Copy each line of the entries below that contains the string "tests".

**Dataset content:**
######

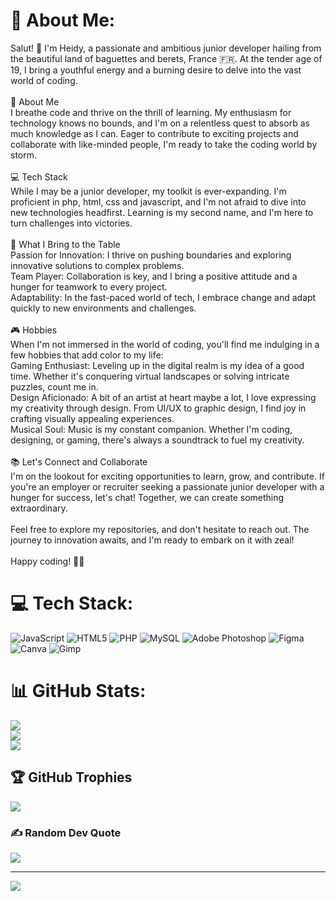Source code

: # 💫 About Me:
Salut! 👋 I'm Heidy, a passionate and ambitious junior developer hailing from the beautiful land of baguettes and berets, France 🇫🇷. At the tender age of 19, I bring a youthful energy and a burning desire to delve into the vast world of coding.<br>
<br>🌟 About Me<br>I breathe code and thrive on the thrill of learning. My enthusiasm for technology knows no bounds, and I'm on a relentless quest to absorb as much knowledge as I can. Eager to contribute to exciting projects and collaborate with like-minded people, I'm ready to take the coding world by storm.<br>
<br>💻 Tech Stack<br>While I may be a junior developer, my toolkit is ever-expanding. I'm proficient in php, html, css and javascript, and I'm not afraid to dive into new technologies headfirst. Learning is my second name, and I'm here to turn challenges into victories.<br>
<br>🚀 What I Bring to the Table<br>Passion for Innovation: I thrive on pushing boundaries and exploring innovative solutions to complex problems.<br>Team Player: Collaboration is key, and I bring a positive attitude and a hunger for teamwork to every project.<br>Adaptability: In the fast-paced world of tech, I embrace change and adapt quickly to new environments and challenges.<br>
<br>🎮 Hobbies<br>When I'm not immersed in the world of coding, you'll find me indulging in a few hobbies that add color to my life:<br>Gaming Enthusiast: Leveling up in the digital realm is my idea of a good time. Whether it's conquering virtual landscapes or solving intricate puzzles, count me in.<br>Design Aficionado: A bit of an artist at heart maybe a lot, I love expressing my creativity through design. From UI/UX to graphic design, I find joy in crafting visually appealing experiences.<br>Musical Soul: Music is my constant companion. Whether I'm coding, designing, or gaming, there's always a soundtrack to fuel my creativity.<br>
<br>📚 Let's Connect and Collaborate<br>I'm on the lookout for exciting opportunities to learn, grow, and contribute. If you're an employer or recruiter seeking a passionate junior developer with a hunger for success, let's chat! Together, we can create something extraordinary.<br><br>Feel free to explore my repositories, and don't hesitate to reach out. The journey to innovation awaits, and I'm ready to embark on it with zeal!<br><br>Happy coding! 🚀✨


# 💻 Tech Stack:
![JavaScript](https://img.shields.io/badge/javascript-%23323330.svg?style=plastic&logo=javascript&logoColor=%23F7DF1E) ![HTML5](https://img.shields.io/badge/html5-%23E34F26.svg?style=plastic&logo=html5&logoColor=white) ![PHP](https://img.shields.io/badge/php-%23777BB4.svg?style=plastic&logo=php&logoColor=white) ![MySQL](https://img.shields.io/badge/mysql-%2300000f.svg?style=plastic&logo=mysql&logoColor=white) ![Adobe Photoshop](https://img.shields.io/badge/adobe%20photoshop-%2331A8FF.svg?style=plastic&logo=adobe%20photoshop&logoColor=white) ![Figma](https://img.shields.io/badge/figma-%23F24E1E.svg?style=plastic&logo=figma&logoColor=white) ![Canva](https://img.shields.io/badge/Canva-%2300C4CC.svg?style=plastic&logo=Canva&logoColor=white) ![Gimp](https://img.shields.io/badge/Gimp-657D8B?style=plastic&logo=gimp&logoColor=FFFFFF)
# 📊 GitHub Stats:
![](https://github-readme-stats.vercel.app/api?username=gvara23&theme=dark&hide_border=false&include_all_commits=false&count_private=false)<br/>
![](https://github-readme-streak-stats.herokuapp.com/?user=gvara23&theme=dark&hide_border=false)<br/>
![](https://github-readme-stats.vercel.app/api/top-langs/?username=gvara23&theme=dark&hide_border=false&include_all_commits=false&count_private=false&layout=compact)

## 🏆 GitHub Trophies
![](https://github-profile-trophy.vercel.app/?username=gvara23&theme=dracula&no-frame=true&no-bg=false&margin-w=4)

### ✍️ Random Dev Quote
![](https://quotes-github-readme.vercel.app/api?type=horizontal&theme=dark)


---
[![](https://visitcount.itsvg.in/api?id=gvara23&icon=2&color=0)](https://visitcount.itsvg.in)

<!-- Proudly created with GPRM ( https://gprm.itsvg.in ) -->
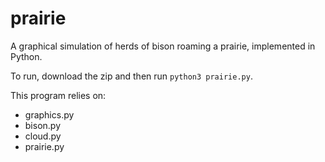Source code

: # prairie
A graphical simulation of herds of bison roaming a prairie, implemented in Python.

To run, download the zip and then run `python3 prairie.py`.

This program relies on:
- graphics.py
- bison.py
- cloud.py
- prairie.py
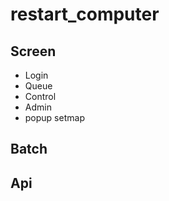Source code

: # restart_computer

## Screen 
  * Login
  * Queue
  * Control
  * Admin
  * popup setmap
  
## Batch

## Api
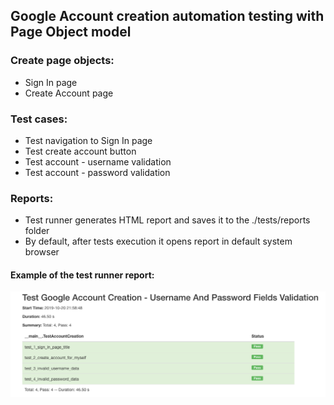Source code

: ## Google Account creation automation testing with Page Object model

### Create page objects:
+ Sign In page
+ Create Account page

### Test cases:
+ Test navigation to Sign In page
+ Test create account button
+ Test account - username validation
+ Test account - password validation

### Reports:
+ Test runner generates HTML report and saves it to the ./tests/reports folder
+ By default, after tests execution it opens report in default system browser

#### Example of the test runner report:
![alt text](tests/reports/report_example.png)
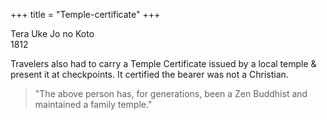+++
title = "Temple-certificate"
+++

Tera Uke Jo no Koto   
1812

Travelers also had to carry a Temple Certificate issued by a local temple & present it at checkpoints. It certified the bearer was not a Christian.

> "The above person has, for generations, been a Zen Buddhist and maintained a family temple."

######

**Answer section:**
+ Test runner generates HTML report and saves it to the ./tests/reports folder
+ By default, after tests execution it opens report in default system browser
![alt text](tests/reports/report_example.png)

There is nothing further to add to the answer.